Efavirenz is Patented by World's Largest Pharmaceutical Company, Merck (MSD in South Africa)
At Least One Patient has Defaulted Taking Efavirenz Following Shortage
Demonstration Outside MSD Offices on 2 February to Demand Voluntary Licenses
Pharmaceutical Company MSD has run out of stock of the paediatric version of its antiretroviral, efavirenz (Stocrin 50mg). In response the Treatment Action Campaign (TAC) has sent the letter below to MSD. Furthermore, the TAC will hold a picket outside MSD's South African offices on 2 February 2004 demanding that the company gives non-exclusive voluntary licenses on a 5% royalty fee basis to any generic company that meets objective criteria for quality and manufacturing standards.

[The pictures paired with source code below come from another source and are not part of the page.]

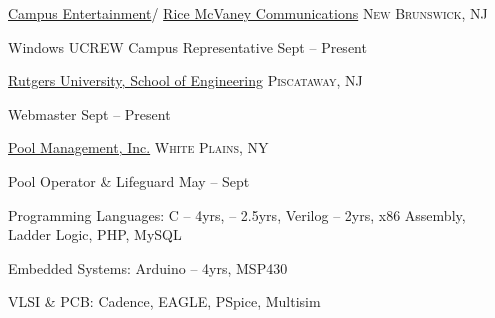\documentclass[10pt,a4paper]{article}
\begin{document}
	\headedsection
		{\href{http://www.campusentertainment.net}{Campus Entertainment}/ 	
		\href{http://ricemcvaneycommunications.com}{Rice McVaney Communications}}
		{\textsc{New Brunswick, NJ}} {%
	
	\headedsubsection
		{Windows UCREW Campus Representative}
		{Sept  -- Present}
		{}
}

	\headedsection
		{\href{http://soe.rutgers.edu}{Rutgers University, School of Engineering}}
		{\textsc{Piscataway, NJ}} {%

	\headedsubsection
		{Webmaster}
		{Sept  -- Present}
		{}
}

	\headedsection
		{\href{http://www.redcross.org/take-a-class/program-highlights/lifeguarding}{Pool Management, Inc.}}
		{\textsc{White Plains, NY}} {%

	\headedsubsection
		{Pool Operator \& Lifeguard}
		{May  -- Sept }
		{}
}

\spacedhrule{1.6em}{-0.4em}

	\inlineheadsection %
		{Programming Languages:}
		{C -- 4yrs, \CPP -- 2.5yrs, Verilog -- 2yrs, x86 Assembly, Ladder Logic, PHP, MySQL}

	\inlineheadsection
		{Embedded Systems:}
		{Arduino -- 4yrs, MSP430}

	\inlineheadsection
		{VLSI \& PCB:}
		{Cadence, EAGLE, PSpice, Multisim}

\spacedhrule{1.6em}{-0.4em}
\end{document}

MSD is a subsidiary of the world's largest pharmaceutical company, Merck & Co, Inc. based in the United States.
Venue: 117 16th Avenue, Midrand
Date: 2 February 2004
Contact: Pholokgolo Ramothwala: 011 339 8421 or 082 969 8691
Mr. Chirfi Guindo
Chief Executive Officer
MSD (Pty) Ltd
Private Bag 3
Halfway House 1685
19 January 2004
By Registered Mail and Fax: 011 655 3187
Dear Mr. Guindo
RE: RUN ON STOCK OF 50MG EFAVIRENZ
It has come to the attention of the Treatment Action Campaign (TAC) that MSD (Pty) Ltd, holder of the exclusive right to market and distribute efavirenz in South Africa, has run out of stock of the 50mg tablet that is used in the treatment of HIV infection in children over the age of three years. As far as can be ascertained, very few pharmacies in the country are currently holding any stock of 50mg efavirenz.
We have been reliably informed that MSD is unable to guarantee supply of this particular formulation before 28 January 2004. In personal communication with us, MSD said that the supply would restart on Wednesday, 21 January. The logistical nightmare created by the unavailability of stock has, to the best of our knowledge, resulted in at least one patient defaulting on treatment for four days. A serious consequence of stock shortages is that resistance to the particular antiretroviral medicine can develop if patients default.
In the case of a non-nucleoside reverse transcriptase inhibitor such as efavirenz, resistance is not only limited to the particular drug in question but all other drugs in the same class, such as nevirapine. This has the potential to limit severely the future treatment options of children currently using an efavirenz-based regimen. As you are aware, the treatment options of children, relative to those of adults with HIV-infection, are already somewhat limited.
This unacceptable situation points to the need for multiple suppliers of essential medicines. With more providers there will be less likelihood of all companies running out of stock. Competition will also ensure that companies are more careful about monitoring their stock.
In this regard, we draw to your attention that MSD's failure to meet market demand of a life-saving medicine constitutes patent abuse and is a well recognised ground under South African patent law for the granting of compulsory licences so that generic companies can begin developing, producing and distributing 50mg efavirenz.
In December 2003, GlaxoSmithKline and Boehringer Ingelheim entered into agreements with the TAC and others in terms of which they agreed to licence four and three generic pharmaceutical companies respectively to manufacture and/or import generic AZT, lamivudine and nevirapine products. We call on MSD to enter negotiations with the TAC to consider entering a similar agreement which will allow multiple generic manufacturers to enter the market or to follow the example of Bristol-Myers Squibb and stop enforcing the patent on efavirenz in sub-Saharan Africa.
We ask you to respond with a detailed explanation of why MSD ran out of stock and what actions are being taken to find stock for current patients. In this regard, TAC requests a meeting with MSD as soon as is reasonably possible.
We trust that you will respond by no later than Monday, 26 January 2004.